The big bank muckety mucks, having screwed the country once and then been rewarded handsomely for it are on the verge of screwing it again. There's only one problem. The law isn't on their side this time. It seems that the law states that in order to foreclose on someone's house, you must have legal documentation that you actually own that house. Now it comes out that the banks (for they are the ones trying to foreclose) can't produce the documents. So LEGALLY they do not have the right to foreclose. Legally speaking the homeowners have a right not only to stay in their houses without fear of eviction, but they also have the right to stop making any more mortagage payments until such time that the banks can produce the proper documents, and chances are, they can't produce them. If they could, they would have done so by now instead of having robo signers sign fake and fraudulent documents. Jeez, if these guys were on the level you would think that they could do better than to hire Wal-Mart employees and other minimum wage earners with no formal training in the field to robo sign thousands of these fraudulent documents. This is what the foreclosure moratorium is all about.
But the deeper issue is that the banks don't possess the correct documents, and they were never recorded with local counties. Therefore, for all their fancy schmancy CDOs, credit default swaps, tranches, derivatives and every other form of high blown finance, the banks don't actually and legally own the houses they are trying to foreclose on. Now if you accept that this is true, what it means is that these large banks will again fail and expect the taxpayers to bail them out. This is a bridge the Obama administration does not want to cross. Nor does it want to cross the bridge of the spectacle of having all these large denizens of Wall Street actually fail after they have been bailed out once. It is a huge embarassment not only to capitalism but to the US version of it. To put it mildly the US is up a creek without a paddle. On the one hand it can subvert the law and say, what the hell, we don't care if the banks have the proper legal documentation, let the banks screw the homeowners anyway. Because how else to maintain order and sanity in the banking system? We just can't have another meltdown, can we. On the other hand, if the Obama administration and the legal system is consistent with itself and maintains the law in the interests of justice and the property rights of the aggrieved homeowners, the whole damn edifice of the banking system goes kerplop. Talk about moral hazard and the ultimate Greek tragedy.
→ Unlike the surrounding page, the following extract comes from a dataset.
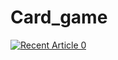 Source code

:# Card_game

<a target="_blank" href="https://medium.com/@chaithra.siddappa7/card-game-72717d268e90/medium/@chaithra.siddappa7/0"><img src="https://github-readme-medium-recent-article.vercel.app/medium/@imantumorang/0" alt="Recent Article 0">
The only ethical way out of this morass is for the government to honor the Kanjorsky amendment to the financial reform bill that slipped past the lobbyists' notice and allows the government to step in. The Kanjorski amendment allows federal regulators to preemptively break up large financial institutions that pose a threat to US financial or economic stability. And this situation poses a definite risk to US financial and economic stability. Homeowners are not going to allow themselves to be screwed (again) just to maintain the big banks in their current positions, massive bonuses and all. They're going to sue the bastards and they're already doing it. Why do you think there's a foreclosure moratorium?
The Obama administration has sided with the big banks every step of the way so far, bailing them out without cracking down and then letting them go on feathering their own nests in a gargantuan display of financial gluttony. Now the banks are caught with their pants down (again), and this time the law is clearly on the side not of the banks but of the homeowners. They have even foreclosed on people who were paid up on their mortgage and at least in one case foreclosed on a person who didn't even have a mortgage! How would you like to be evicted from your home even when you owned it free and clear. It happened!
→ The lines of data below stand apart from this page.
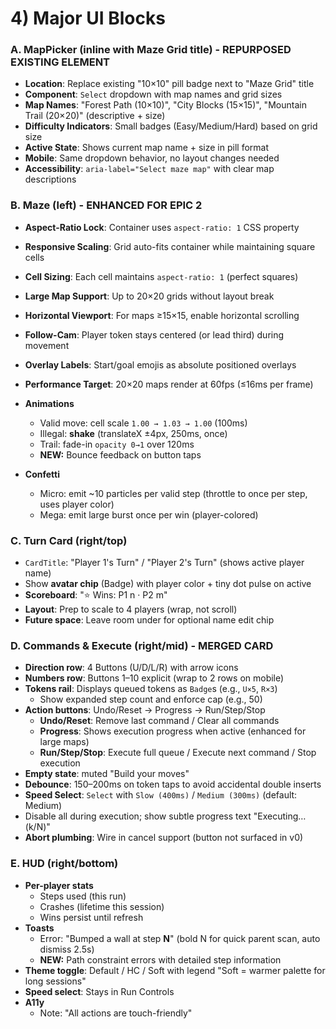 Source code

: # 4) Major UI Blocks

### A. MapPicker (inline with Maze Grid title) - **REPURPOSED EXISTING ELEMENT**

* **Location**: Replace existing "10×10" pill badge next to "Maze Grid" title
* **Component**: `Select` dropdown with map names and grid sizes
* **Map Names**: "Forest Path (10×10)", "City Blocks (15×15)", "Mountain Trail (20×20)" (descriptive + size)
* **Difficulty Indicators**: Small badges (Easy/Medium/Hard) based on grid size
* **Active State**: Shows current map name + size in pill format
* **Mobile**: Same dropdown behavior, no layout changes needed
* **Accessibility**: `aria-label="Select maze map"` with clear map descriptions

### B. Maze (left) - **ENHANCED FOR EPIC 2**

* **Aspect-Ratio Lock**: Container uses `aspect-ratio: 1` CSS property
* **Responsive Scaling**: Grid auto-fits container while maintaining square cells
* **Cell Sizing**: Each cell maintains `aspect-ratio: 1` (perfect squares)
* **Large Map Support**: Up to 20×20 grids without layout break
* **Horizontal Viewport**: For maps ≥15×15, enable horizontal scrolling
* **Follow-Cam**: Player token stays centered (or lead third) during movement
* **Overlay Labels**: Start/goal emojis as absolute positioned overlays
* **Performance Target**: 20×20 maps render at 60fps (≤16ms per frame)
* **Animations**

  * Valid move: cell scale `1.00 → 1.03 → 1.00` (100ms)
  * Illegal: **shake** (translateX ±4px, 250ms, once)
  * Trail: fade-in `opacity 0→1` over 120ms
  * **NEW:** Bounce feedback on button taps
* **Confetti**

  * Micro: emit ~10 particles per valid step (throttle to once per step, uses player color)
  * Mega: emit large burst once per win (player-colored)

### C. Turn Card (right/top)

* `CardTitle`: "Player 1's Turn" / "Player 2's Turn" (shows active player name)
* Show **avatar chip** (Badge) with player color + tiny dot pulse on active
* **Scoreboard**: "⭐ Wins: P1 n · P2 m"
* **Layout**: Prep to scale to 4 players (wrap, not scroll)
* **Future space**: Leave room under for optional name edit chip

### D. Commands & Execute (right/mid) - **MERGED CARD**

* **Direction row**: 4 Buttons (U/D/L/R) with arrow icons
* **Numbers row**: Buttons 1–10 explicit (wrap to 2 rows on mobile)
* **Tokens rail**: Displays queued tokens as `Badge`s (e.g., `U×5`, `R×3`)
  * Show expanded step count and enforce cap (e.g., 50)
* **Action buttons**: Undo/Reset → Progress → Run/Step/Stop
  * **Undo/Reset**: Remove last command / Clear all commands
  * **Progress**: Shows execution progress when active (enhanced for large maps)
  * **Run/Step/Stop**: Execute full queue / Execute next command / Stop execution
* **Empty state**: muted "Build your moves"
* **Debounce**: 150–200ms on token taps to avoid accidental double inserts
* **Speed Select**: `Select` with `Slow (400ms)` / `Medium (300ms)` (default: Medium)
* Disable all during execution; show subtle progress text "Executing… (k/N)"
* **Abort plumbing**: Wire in cancel support (button not surfaced in v0)

### E. HUD (right/bottom)

* **Per-player stats**
  * Steps used (this run)
  * Crashes (lifetime this session)
  * Wins persist until refresh
* **Toasts**
  * Error: "Bumped a wall at step **N**" (bold N for quick parent scan, auto dismiss 2.5s)
  * **NEW:** Path constraint errors with detailed step information
* **Theme toggle**: Default / HC / Soft with legend "Soft = warmer palette for long sessions"
* **Speed select**: Stays in Run Controls
* **A11y**
  * Note: "All actions are touch-friendly"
The Obama administration's plan for mortgage modification either by reducing principal or interest rate never went anywhere and was never actually put into effect by the banks. The banks thought it to be more profitable for them to go ahead and foreclose on everything they could get their hands on. Homeowners be damned! The banks got themselves into this mess because they wanted to bypass paying local recording fees. So they are totally culpable of wallowing in their own greed. Now let them wallow in their own puke. They deserve it. The homeowners, finally, and not the banks deserve a break. It's almost unimaginable that after the mess they created, the banks are at it again creating another mess. Although the first mess was created legally after the Glass-Steagall Act was nullified in 1999 by the Financial Modernization Act, the present mess does not have any legal backing whatsoever. Legally, the banking greed gluttons are clearly on the hook, but how much do you want to bet that they will try to weasle out of this one. Let us hope that the Obama administration comes to its senses and says to the banks: Enough! No more! We've been screwed once. We're not letting it happen again. It's the only morally right thing to do!